What could be the general formula be in this case? A runner can take a step forward, backward,left and right with equal probability. Find the probability that after $n$ steps they will be just 1 step away from their initial point.
This is what I obtained as the general formula after a series of manipulations.
If the total number of moves is (2n+1)
, the total number of different ways is given by
$$4\sum_{r=0}^n\binom {2n+1}{r+1,r,n-r,n-r}=4\sum_{r=0}^n \frac {(2n+1)!}{(r+1)!r!(n-r)!(n-r)!}=4\binom {2n+1}n^2$$
and the probability is given by
$$\frac {4\binom {2n+1}n^2}{4^{2n+1}}=\frac {\binom {2n+1}n^2}{4^{2n}}$$
Now if the question was say...
"....after taking $n$ steps they will just be $m$ steps away from their initial point."

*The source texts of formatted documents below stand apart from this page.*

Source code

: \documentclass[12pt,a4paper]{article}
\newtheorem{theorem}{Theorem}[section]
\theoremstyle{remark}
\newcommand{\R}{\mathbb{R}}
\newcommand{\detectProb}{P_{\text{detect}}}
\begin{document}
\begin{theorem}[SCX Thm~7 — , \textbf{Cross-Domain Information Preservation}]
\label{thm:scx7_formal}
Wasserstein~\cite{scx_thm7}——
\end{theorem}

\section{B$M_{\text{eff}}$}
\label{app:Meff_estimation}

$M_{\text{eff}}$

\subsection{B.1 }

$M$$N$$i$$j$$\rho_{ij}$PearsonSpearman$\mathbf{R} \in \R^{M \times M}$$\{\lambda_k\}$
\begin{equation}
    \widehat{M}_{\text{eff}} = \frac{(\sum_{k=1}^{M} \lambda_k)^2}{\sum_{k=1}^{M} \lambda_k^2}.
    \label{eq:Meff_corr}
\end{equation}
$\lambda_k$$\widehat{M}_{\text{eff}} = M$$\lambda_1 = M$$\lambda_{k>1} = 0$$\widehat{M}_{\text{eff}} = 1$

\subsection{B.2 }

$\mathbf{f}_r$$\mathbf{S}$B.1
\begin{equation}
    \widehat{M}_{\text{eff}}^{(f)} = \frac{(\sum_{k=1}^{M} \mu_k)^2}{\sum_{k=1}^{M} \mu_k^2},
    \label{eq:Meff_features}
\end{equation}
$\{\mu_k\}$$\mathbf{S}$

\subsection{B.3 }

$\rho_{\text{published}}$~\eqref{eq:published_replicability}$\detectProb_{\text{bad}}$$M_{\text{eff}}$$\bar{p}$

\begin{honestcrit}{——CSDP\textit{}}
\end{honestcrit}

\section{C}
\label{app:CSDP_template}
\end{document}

Could someone help me how would the general formula turn out?
 A: The probability that, after $n$ steps, you end up at $(x,y)$, is
$$
\binom{n}{\frac{n+x+y}{2}} \binom{n}{\frac{n+x-y}2}2^{-n}\qquad \text{if $x+y+n$ is even.}
$$
When $x+y+n$ is odd, the probability is zero. Here is a proof: Number of N step Random walks on 2D infinite grid or lattice.

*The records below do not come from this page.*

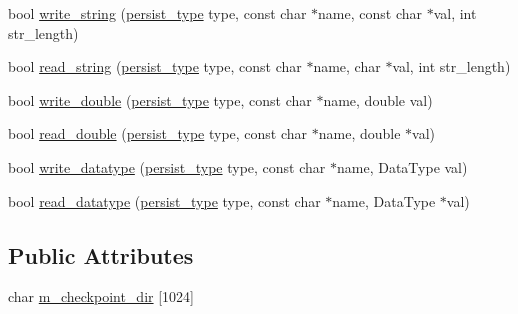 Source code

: \begin{DoxyCompactItemize}
\item 
bool \hyperlink{classlbann_1_1persist_a04afef84e7caa8509e65367225ceeba5}{write\+\_\+string} (\hyperlink{namespacelbann_adee41f31f15f3906cbdcce4a1417eb56}{persist\+\_\+type} type, const char $\ast$name, const char $\ast$val, int str\+\_\+length)
\item 
bool \hyperlink{classlbann_1_1persist_a19c0a5dbee697aff0a5a5588f2d370b9}{read\+\_\+string} (\hyperlink{namespacelbann_adee41f31f15f3906cbdcce4a1417eb56}{persist\+\_\+type} type, const char $\ast$name, char $\ast$val, int str\+\_\+length)
\item 
bool \hyperlink{classlbann_1_1persist_ad29ebcbacdef90a91a9d474d4d6e1bcd}{write\+\_\+double} (\hyperlink{namespacelbann_adee41f31f15f3906cbdcce4a1417eb56}{persist\+\_\+type} type, const char $\ast$name, double val)
\item 
bool \hyperlink{classlbann_1_1persist_ae3a0b96ece72901bb0a05d26a4eb4791}{read\+\_\+double} (\hyperlink{namespacelbann_adee41f31f15f3906cbdcce4a1417eb56}{persist\+\_\+type} type, const char $\ast$name, double $\ast$val)
\item 
bool \hyperlink{classlbann_1_1persist_a5edc3f9cc3540b50d417993da2a6b5ce}{write\+\_\+datatype} (\hyperlink{namespacelbann_adee41f31f15f3906cbdcce4a1417eb56}{persist\+\_\+type} type, const char $\ast$name, Data\+Type val)
\item 
bool \hyperlink{classlbann_1_1persist_a1e84eff891affad6001f3c5fa803cae2}{read\+\_\+datatype} (\hyperlink{namespacelbann_adee41f31f15f3906cbdcce4a1417eb56}{persist\+\_\+type} type, const char $\ast$name, Data\+Type $\ast$val)
\end{DoxyCompactItemize}
\subsection*{Public Attributes}
\begin{DoxyCompactItemize}
\item 
char \hyperlink{classlbann_1_1persist_a17c2b08ec1815aba6d3eae6502397bb1}{m\+\_\+checkpoint\+\_\+dir} \mbox{[}1024\mbox{]}
\end{DoxyCompactItemize}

We just need to sum this equation over all $(x,y)$ which are $m$ steps from the origin. The set of these points resembles a square with vertices $(0,\pm m)$ and $(\pm m,0)$. Due to rotational symmetry, we can compute this by summing over one side of this square, and multiplying by four. The points in the quadrant where $x\ge 0$ and $y>0$ are given by $(k,m-k)$ for $k\in \{0,\dots,m-1\}$.
Therefore, as long as $n+m$ is even, the probability that you end up $m$ squares from the origin is
$$
4\sum_{k=0}^{m-1}\binom{n}{\frac{n+k+(m-k)}{2}}\binom{n}{\frac{n+k-(m-k)}{2}}2^{-n}=2^{-(n-2)}\binom{n}{\frac{n+m}{2}}\sum_{k=0}^{m-1}\binom{n}{\frac{n-m}{2}+k}
$$
There is no way to simplify the summation in the final expression.